The Comment regarding more IPs is valid, but we try to set up VPSs on demand.
So running more VPSs still is easier (and costs about the same) than adding IPs.
For some reason we have 3 ports per open websocket connection:
- 1 from user to ATS (that's obvious)
- 1 from ATS to local node process (also obvious)
- 1 somehow back to ATS another socket gets used (this is just our
interpretation, no idea where this 3rd port comes from)
This way we hit the max ports way earlier than using up our RAM, which sets a
safe limit of around 7k users per ATS.
Using nginx with a unix socket to the node process gives for around 45k users.
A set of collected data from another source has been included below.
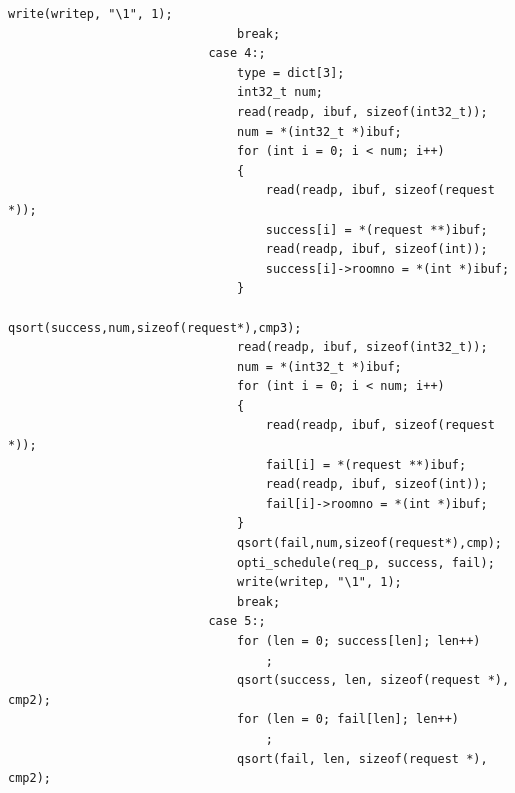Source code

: \documentclass{article}
\begin{document}
\begin{Verbatim}[gobble=8]
                                write(writep, "\1", 1);
                                break;
                            case 4:;
                                type = dict[3];
                                int32_t num;
                                read(readp, ibuf, sizeof(int32_t));
                                num = *(int32_t *)ibuf;
                                for (int i = 0; i < num; i++)
                                {
                                    read(readp, ibuf, sizeof(request *));
                                    success[i] = *(request **)ibuf;
                                    read(readp, ibuf, sizeof(int));
                                    success[i]->roomno = *(int *)ibuf;
                                }
                                qsort(success,num,sizeof(request*),cmp3);
                                read(readp, ibuf, sizeof(int32_t));
                                num = *(int32_t *)ibuf;
                                for (int i = 0; i < num; i++)
                                {
                                    read(readp, ibuf, sizeof(request *));
                                    fail[i] = *(request **)ibuf;
                                    read(readp, ibuf, sizeof(int));
                                    fail[i]->roomno = *(int *)ibuf;
                                }
                                qsort(fail,num,sizeof(request*),cmp);
                                opti_schedule(req_p, success, fail);
                                write(writep, "\1", 1);
                                break;
                            case 5:;
                                for (len = 0; success[len]; len++)
                                    ;
                                qsort(success, len, sizeof(request *), cmp2);
                                for (len = 0; fail[len]; len++)
                                    ;
                                qsort(fail, len, sizeof(request *), cmp2);
                

\end{Verbatim}
\end{document}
Is there any option we could try to at least get the number of blocked ports
down to 2 per user?
And since I didn't find information regarding rules for this mailing list, how
about
- top posting?
- asking for payed help?
- asking about giving bounties for such a feature request?
Thank you all, also for ATS in general, I really love its capabilities (though
just scratching the surface).
Am 24.10.23 um 16:20 schrieb Leif Hedstrom:
Yeh this is not possible at this time. It’s a feature we have been looking to
add for quite a while, just hasn’t been a priority for anyone.
— Leif
On Oct 24, 2023, at 03:50, Philipp <technik@vistream.online> wrote:
Hi,
I am using ATS (successfully) to forward incoming websocket connections to a
local receiver listening on 8080/tcp (node process).
But since this means multiple local ports being used for effectively a single
users websocket connection, I would like to forward those incoming connection
to a unix socket instead of a tcp port.
The main problem is, that using tcp ports runs quickly into the limit of max
open ports (even after tweaking sysctl values).
I was looking into documentation and Github issues, searched the web, but only
found a reference, that it should be possible.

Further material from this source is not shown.